Work to complete: Show me every line in the listing that has the word "called".

Records for this task:

- - - - -

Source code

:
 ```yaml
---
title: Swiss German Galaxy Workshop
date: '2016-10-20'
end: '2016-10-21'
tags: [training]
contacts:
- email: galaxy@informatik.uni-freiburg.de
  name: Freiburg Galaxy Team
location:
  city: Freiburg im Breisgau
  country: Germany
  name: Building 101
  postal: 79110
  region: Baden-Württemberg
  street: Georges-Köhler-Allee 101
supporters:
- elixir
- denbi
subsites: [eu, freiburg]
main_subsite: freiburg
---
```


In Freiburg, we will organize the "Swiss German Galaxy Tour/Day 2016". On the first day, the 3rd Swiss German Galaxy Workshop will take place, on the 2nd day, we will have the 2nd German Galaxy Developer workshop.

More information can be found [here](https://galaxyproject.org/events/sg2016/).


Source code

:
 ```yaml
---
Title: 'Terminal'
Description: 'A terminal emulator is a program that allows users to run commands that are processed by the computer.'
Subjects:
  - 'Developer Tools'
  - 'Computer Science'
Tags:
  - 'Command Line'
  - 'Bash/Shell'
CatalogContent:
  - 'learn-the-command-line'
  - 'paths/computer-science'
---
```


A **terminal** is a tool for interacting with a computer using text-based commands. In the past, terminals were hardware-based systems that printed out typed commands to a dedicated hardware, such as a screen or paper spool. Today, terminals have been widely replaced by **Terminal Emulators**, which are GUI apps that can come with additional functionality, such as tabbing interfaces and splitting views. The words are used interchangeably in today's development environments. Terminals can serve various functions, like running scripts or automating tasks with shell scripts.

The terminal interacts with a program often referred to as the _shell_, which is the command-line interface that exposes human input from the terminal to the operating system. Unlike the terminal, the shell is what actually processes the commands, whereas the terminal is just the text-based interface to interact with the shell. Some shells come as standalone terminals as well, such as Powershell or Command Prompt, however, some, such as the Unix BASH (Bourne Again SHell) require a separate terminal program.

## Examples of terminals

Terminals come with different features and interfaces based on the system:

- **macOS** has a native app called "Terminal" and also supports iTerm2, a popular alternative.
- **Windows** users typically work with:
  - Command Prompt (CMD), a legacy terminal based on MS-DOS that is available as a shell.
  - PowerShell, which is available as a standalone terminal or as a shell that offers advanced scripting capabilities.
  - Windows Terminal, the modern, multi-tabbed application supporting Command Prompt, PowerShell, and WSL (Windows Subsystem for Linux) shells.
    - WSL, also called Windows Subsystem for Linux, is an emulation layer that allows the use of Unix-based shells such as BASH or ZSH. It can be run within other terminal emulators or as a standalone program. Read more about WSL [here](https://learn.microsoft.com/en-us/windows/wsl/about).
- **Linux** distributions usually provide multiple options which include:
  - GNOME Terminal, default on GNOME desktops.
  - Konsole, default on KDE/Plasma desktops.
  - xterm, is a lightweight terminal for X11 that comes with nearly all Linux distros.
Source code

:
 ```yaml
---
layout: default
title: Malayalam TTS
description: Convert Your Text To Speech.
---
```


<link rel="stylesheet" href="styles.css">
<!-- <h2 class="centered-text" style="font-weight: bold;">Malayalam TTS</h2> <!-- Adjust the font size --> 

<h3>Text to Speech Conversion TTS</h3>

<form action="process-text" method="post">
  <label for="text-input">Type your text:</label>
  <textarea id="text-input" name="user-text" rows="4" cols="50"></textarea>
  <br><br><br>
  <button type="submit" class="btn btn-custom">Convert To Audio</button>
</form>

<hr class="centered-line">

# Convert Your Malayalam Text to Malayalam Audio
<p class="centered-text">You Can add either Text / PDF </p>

- - - - -

Response to the exercise:
- **macOS** has a native app called "Terminal" and also supports iTerm2, a popular alternative.
    - WSL, also called Windows Subsystem for Linux, is an emulation layer that allows the use of Unix-based shells such as BASH or ZSH. It can be run within other terminal emulators or as a standalone program. Read more about WSL [here](https://learn.microsoft.com/en-us/windows/wsl/about).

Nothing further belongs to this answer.